Your task:
Look for the word "caption" in the entries and copy every line where it shows up.

The records:
↓

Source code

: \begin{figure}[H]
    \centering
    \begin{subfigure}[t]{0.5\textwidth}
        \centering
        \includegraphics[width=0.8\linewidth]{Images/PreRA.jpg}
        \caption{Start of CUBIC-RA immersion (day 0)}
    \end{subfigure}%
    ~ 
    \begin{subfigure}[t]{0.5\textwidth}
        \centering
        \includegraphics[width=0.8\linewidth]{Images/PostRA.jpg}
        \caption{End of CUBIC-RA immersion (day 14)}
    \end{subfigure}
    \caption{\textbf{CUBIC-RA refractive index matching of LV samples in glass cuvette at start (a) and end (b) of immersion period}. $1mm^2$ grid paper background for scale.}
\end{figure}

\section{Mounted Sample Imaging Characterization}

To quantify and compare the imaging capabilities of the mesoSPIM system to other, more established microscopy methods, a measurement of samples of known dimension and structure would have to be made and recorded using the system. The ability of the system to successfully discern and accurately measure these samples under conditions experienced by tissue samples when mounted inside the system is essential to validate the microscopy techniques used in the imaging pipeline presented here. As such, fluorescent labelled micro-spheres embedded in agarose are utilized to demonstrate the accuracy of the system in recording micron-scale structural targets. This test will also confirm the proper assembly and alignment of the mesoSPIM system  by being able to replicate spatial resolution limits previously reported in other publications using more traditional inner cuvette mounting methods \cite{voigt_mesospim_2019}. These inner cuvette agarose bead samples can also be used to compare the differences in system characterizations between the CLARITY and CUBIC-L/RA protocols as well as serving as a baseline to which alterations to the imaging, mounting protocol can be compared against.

↑

Answer to the exercise:
        \caption{Start of CUBIC-RA immersion (day 0)}
        \caption{End of CUBIC-RA immersion (day 14)}
    \caption{\textbf{CUBIC-RA refractive index matching of LV samples in glass cuvette at start (a) and end (b) of immersion period}. $1mm^2$ grid paper background for scale.}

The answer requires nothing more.